This case was previously reported by us on our blog on January 5, 2016, June 28, 2016 and July 20, 2016. For the full procedural background, we refer to the recent November 3, 2016 and November 16, 2016 decisions. In sum, Plaintiff Companion Property and Casualty Insurance Company (“Companion”) participated in a fronted insurance program with two reinsurers, Redwood and Freestone. Reinsurance collateral trusts were established for Companion’s benefit and maintained by defendant U.S. Bank as trustee. Companion authorized Redwood and Freestone to administer the trusts’ assets by giving direction to U.S. Bank. One such direction was to authorize certain third-parties who could act for Redwood and Freestone with regard to each trust account. Through the direction of Redwood, Freestone and their authorized third-parties, U.S. Bank made certain investments which were ultimately to the detriment of the trusts.
U.S. Bank then made claims against the third-parties for apportionment, contribution and indemnification for its liability to Companion. The third-parties moved to dismiss U.S. Bank’s claims, which was granted except for U.S. Bank’s claim for contribution. U.S. Bank then filed an amended third-party complaint, adding Aon Insurance Managers (Cayman) Ltd. (“Aon”) as a third-party defendant. One of the third-parties, Alexander Chatfield Burns (“Burns”) also filed an answer to U.S. Bank’s third-party complaint, which contained seven counterclaims against U.S. Bank. U.S. Bank then moved to dismiss Burns’ counterclaims. Aon also moved to dismiss the third-party complaint by U.S. Bank on the basis that the court lacked personal jurisdiction over it. Burns also filed a fourth party complaint against U.S. Bank Trust National Association (“USBT”) for contribution. USBT also moved to dismiss the complaint by Burns on the basis that the court lacked personal jurisdiction over it.

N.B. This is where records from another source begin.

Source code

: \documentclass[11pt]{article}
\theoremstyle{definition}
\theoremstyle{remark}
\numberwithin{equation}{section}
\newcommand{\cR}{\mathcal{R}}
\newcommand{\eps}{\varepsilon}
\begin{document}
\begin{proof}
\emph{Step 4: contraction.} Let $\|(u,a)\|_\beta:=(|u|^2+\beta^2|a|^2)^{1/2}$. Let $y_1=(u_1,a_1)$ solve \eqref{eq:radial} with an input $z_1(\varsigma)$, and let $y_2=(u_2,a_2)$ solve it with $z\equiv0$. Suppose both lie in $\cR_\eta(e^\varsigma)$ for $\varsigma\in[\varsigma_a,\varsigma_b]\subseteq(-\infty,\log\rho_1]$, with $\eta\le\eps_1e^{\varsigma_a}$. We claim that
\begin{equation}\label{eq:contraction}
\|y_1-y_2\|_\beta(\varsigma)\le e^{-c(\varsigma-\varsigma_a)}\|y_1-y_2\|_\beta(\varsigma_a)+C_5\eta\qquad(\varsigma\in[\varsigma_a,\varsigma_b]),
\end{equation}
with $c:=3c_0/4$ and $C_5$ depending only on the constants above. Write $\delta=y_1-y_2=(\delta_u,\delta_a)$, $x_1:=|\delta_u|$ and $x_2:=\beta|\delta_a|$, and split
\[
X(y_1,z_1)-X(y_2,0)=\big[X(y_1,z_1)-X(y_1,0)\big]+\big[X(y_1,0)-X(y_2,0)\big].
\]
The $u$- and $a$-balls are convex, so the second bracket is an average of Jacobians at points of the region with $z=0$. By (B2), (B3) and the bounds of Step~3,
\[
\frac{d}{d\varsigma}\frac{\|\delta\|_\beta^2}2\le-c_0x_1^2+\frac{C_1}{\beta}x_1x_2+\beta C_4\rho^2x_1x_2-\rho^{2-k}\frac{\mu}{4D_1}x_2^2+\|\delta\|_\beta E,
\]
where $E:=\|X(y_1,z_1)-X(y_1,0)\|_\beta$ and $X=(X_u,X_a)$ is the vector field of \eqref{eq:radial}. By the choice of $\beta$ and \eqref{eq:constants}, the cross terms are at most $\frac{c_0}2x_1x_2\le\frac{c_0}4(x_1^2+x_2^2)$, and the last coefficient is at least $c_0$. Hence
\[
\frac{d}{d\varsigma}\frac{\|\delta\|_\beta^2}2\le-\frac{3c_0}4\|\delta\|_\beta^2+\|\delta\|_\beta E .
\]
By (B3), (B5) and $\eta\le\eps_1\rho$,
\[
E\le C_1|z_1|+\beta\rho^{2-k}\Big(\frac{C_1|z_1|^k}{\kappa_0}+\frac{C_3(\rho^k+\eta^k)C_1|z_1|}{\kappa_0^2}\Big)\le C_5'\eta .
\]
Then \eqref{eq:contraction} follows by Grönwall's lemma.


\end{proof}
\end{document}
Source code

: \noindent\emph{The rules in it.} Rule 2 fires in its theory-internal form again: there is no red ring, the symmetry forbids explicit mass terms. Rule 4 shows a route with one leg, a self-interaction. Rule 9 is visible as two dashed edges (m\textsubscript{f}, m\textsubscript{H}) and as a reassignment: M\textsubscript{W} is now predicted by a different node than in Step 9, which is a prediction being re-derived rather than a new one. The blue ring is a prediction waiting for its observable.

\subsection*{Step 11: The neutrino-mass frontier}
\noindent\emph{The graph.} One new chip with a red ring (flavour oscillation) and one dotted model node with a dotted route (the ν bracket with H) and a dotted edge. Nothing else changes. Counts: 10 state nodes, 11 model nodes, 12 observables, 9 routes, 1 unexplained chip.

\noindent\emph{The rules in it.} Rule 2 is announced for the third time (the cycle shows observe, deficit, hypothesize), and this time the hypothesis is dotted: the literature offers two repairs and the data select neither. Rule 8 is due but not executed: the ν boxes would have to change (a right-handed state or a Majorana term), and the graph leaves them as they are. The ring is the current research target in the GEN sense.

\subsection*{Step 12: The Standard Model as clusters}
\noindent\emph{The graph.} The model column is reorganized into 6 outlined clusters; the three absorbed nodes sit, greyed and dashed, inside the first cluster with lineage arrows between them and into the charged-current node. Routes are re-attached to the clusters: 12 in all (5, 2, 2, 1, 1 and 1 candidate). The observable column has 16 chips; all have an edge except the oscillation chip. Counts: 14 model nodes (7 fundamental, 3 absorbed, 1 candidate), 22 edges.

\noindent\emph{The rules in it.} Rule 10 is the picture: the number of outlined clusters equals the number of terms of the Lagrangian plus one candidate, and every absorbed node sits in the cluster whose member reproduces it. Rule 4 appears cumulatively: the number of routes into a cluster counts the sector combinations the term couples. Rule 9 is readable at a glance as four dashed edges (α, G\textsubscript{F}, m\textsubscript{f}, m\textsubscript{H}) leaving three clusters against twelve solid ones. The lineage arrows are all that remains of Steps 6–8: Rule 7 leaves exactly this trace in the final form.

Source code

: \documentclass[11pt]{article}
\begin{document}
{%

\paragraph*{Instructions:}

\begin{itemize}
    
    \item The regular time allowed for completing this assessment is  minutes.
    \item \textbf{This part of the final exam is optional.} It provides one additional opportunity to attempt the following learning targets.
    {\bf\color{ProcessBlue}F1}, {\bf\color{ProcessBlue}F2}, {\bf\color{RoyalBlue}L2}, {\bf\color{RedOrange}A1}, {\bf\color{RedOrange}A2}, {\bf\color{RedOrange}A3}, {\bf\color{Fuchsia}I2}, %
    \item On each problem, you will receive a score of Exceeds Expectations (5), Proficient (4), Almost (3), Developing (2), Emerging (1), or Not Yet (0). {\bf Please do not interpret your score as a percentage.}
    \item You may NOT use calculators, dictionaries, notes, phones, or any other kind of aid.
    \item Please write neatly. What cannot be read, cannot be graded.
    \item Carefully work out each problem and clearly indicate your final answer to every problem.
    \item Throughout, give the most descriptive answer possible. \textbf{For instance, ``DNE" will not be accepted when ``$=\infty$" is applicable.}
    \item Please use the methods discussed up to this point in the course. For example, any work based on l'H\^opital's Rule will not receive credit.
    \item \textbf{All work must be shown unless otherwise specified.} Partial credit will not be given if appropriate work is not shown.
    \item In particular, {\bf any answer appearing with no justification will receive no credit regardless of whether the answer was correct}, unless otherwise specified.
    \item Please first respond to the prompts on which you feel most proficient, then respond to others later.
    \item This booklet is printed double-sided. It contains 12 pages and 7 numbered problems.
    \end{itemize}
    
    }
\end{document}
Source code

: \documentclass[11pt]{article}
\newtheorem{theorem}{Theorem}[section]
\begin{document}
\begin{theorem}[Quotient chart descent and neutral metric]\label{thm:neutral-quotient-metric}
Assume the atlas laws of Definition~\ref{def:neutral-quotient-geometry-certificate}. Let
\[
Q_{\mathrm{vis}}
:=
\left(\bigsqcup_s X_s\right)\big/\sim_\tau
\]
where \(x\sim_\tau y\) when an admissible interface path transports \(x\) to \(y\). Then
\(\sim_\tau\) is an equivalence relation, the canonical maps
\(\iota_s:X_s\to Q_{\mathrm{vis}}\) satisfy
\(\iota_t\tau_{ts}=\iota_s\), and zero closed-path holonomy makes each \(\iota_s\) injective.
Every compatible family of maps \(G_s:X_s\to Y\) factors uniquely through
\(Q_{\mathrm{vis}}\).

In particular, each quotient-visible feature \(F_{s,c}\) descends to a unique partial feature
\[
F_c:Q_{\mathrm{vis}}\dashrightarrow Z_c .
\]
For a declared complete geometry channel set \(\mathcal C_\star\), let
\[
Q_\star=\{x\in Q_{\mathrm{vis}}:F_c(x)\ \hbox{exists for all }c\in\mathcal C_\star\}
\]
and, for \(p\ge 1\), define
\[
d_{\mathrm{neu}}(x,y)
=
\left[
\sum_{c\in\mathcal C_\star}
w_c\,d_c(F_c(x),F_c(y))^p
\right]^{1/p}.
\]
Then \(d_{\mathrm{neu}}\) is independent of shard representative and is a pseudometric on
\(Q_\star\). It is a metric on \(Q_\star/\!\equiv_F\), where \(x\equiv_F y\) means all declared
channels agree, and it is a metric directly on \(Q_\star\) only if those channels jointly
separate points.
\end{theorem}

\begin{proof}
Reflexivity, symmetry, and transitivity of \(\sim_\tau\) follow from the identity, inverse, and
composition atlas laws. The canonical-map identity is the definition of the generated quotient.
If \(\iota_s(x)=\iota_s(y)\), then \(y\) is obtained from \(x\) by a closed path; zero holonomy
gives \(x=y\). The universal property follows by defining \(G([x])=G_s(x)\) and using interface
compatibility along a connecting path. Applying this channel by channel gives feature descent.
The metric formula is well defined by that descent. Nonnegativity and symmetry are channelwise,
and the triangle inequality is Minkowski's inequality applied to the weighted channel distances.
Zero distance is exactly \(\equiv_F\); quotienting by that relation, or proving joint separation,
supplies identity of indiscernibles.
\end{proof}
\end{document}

The South Carolina federal court recently ruled on the motions to dismiss by U.S. Bank, Aon and USBT. On November 3, 2016, the court granted in part and denied in part U.S. Bank’s motion to dismiss Burns’ counterclaims. First, the court noted that Burns’ contribution counterclaims were premised on its liability to either U.S. Bank or Companion. The court dismissed Burns’ contribution counterclaim against U.S. Bank premised on Burns’ liability to U.S. Bank as contribution is not available in such case. As for Burns’ contribution counterclaim premised on its liability to Companion, even though Companion had not yet formally sued Burns, that counterclaim remained. The court noted that the torts giving rise to U.S. Bank’s and Burns’ liability to Companion have already occurred and thus, Burns’ cause of action for contribution had accrued. Burns’ remaining counterclaims sounding in contract and tort, however, were dismissed because through those claims, Burns was seeking to recover damages on behalf of Redwood and Freestone, and thus ran afoul of the prudential standing doctrine.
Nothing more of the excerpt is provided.